From the data below, return all lines holding the string "содержать".

Record extracts: Begin

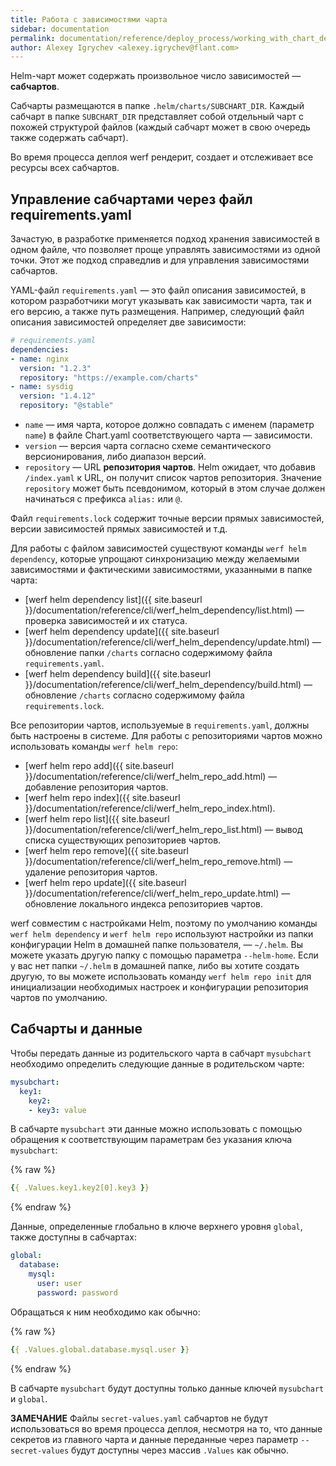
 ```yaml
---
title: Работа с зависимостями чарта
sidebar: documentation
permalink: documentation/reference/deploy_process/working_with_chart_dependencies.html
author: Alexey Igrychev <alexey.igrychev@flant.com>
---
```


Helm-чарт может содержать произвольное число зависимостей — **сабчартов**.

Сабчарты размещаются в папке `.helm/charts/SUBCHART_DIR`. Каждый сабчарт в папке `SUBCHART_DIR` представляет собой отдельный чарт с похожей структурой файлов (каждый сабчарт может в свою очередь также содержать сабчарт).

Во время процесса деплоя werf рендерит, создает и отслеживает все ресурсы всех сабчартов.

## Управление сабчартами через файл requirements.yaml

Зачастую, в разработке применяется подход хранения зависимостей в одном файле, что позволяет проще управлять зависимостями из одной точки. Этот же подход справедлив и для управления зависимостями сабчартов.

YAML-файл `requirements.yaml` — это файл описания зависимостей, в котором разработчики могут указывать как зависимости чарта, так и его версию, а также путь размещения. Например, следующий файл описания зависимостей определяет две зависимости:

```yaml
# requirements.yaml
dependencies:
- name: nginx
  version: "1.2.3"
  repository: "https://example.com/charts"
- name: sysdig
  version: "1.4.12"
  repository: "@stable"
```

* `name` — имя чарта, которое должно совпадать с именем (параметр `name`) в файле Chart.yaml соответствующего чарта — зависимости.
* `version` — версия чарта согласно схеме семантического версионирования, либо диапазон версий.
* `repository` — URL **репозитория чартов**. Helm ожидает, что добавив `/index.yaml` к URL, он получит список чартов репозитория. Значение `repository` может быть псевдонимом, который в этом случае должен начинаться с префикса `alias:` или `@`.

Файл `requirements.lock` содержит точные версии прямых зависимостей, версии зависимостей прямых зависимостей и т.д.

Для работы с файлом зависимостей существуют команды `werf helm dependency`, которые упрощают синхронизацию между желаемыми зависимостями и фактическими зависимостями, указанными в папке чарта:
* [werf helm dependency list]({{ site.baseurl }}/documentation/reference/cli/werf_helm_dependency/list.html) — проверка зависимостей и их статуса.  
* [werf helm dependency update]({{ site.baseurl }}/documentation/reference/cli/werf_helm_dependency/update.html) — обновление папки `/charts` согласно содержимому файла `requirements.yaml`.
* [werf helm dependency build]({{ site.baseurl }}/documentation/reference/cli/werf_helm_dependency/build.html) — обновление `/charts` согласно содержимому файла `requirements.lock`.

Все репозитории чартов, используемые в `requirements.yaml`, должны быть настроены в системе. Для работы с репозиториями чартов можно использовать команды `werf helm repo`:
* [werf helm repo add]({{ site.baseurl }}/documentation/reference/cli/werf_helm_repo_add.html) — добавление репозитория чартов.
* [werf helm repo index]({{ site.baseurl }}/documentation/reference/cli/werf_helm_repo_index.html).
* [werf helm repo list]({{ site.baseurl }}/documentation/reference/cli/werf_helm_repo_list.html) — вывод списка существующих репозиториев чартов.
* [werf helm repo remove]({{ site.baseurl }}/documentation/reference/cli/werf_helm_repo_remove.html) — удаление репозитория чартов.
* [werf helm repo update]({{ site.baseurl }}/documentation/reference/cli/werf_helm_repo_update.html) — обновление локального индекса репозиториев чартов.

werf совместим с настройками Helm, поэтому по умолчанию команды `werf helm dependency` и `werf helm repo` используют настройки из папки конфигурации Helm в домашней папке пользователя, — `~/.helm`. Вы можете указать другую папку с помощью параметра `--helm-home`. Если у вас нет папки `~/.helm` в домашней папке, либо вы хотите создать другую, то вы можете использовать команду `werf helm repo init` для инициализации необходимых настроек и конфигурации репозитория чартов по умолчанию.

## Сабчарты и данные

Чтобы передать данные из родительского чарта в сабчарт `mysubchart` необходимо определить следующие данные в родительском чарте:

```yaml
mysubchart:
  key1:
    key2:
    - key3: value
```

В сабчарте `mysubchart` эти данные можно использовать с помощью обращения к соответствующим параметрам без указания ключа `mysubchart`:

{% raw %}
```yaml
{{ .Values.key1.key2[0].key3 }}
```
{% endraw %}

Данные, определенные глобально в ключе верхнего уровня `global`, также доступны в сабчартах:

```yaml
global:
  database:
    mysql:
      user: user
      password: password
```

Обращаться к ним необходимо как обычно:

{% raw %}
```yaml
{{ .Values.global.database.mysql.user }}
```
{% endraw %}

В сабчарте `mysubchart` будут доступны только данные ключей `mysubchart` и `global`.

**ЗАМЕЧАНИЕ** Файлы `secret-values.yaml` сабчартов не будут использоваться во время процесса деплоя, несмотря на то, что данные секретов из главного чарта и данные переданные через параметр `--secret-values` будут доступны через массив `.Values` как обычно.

Record extracts: End
Record extracts: Begin

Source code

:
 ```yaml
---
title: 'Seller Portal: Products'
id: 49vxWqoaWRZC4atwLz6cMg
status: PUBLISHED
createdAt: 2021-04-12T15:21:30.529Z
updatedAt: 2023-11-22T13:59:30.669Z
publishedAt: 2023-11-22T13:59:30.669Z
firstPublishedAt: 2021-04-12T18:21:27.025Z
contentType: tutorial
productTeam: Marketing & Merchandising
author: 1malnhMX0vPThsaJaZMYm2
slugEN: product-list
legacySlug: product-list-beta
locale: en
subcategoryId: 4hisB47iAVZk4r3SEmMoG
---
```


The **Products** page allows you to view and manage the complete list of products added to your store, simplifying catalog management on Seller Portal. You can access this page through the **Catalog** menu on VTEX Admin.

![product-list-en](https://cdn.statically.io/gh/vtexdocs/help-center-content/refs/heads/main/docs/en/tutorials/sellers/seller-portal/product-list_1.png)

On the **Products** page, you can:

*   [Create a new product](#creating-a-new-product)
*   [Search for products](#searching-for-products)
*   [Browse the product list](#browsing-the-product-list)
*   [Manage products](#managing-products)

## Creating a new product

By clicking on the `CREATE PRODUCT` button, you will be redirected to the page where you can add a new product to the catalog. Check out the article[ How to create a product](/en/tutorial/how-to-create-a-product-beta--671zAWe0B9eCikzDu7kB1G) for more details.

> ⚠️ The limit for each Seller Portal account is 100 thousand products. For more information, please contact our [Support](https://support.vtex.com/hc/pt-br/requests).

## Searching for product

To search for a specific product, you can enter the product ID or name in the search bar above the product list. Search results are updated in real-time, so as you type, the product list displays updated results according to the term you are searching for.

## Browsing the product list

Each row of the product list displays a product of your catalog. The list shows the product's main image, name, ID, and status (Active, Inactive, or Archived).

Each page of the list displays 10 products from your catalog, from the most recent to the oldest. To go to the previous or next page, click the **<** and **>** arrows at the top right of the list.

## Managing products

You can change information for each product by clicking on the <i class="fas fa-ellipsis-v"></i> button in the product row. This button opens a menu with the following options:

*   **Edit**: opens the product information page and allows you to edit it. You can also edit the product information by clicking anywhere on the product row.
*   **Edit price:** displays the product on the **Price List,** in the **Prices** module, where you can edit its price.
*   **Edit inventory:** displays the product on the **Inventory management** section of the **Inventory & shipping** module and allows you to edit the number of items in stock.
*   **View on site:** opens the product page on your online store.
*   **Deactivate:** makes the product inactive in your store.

Record extracts: End

#### Exercise result:
Helm-чарт может содержать произвольное число зависимостей — **сабчартов**.
Сабчарты размещаются в папке `.helm/charts/SUBCHART_DIR`. Каждый сабчарт в папке `SUBCHART_DIR` представляет собой отдельный чарт с похожей структурой файлов (каждый сабчарт может в свою очередь также содержать сабчарт).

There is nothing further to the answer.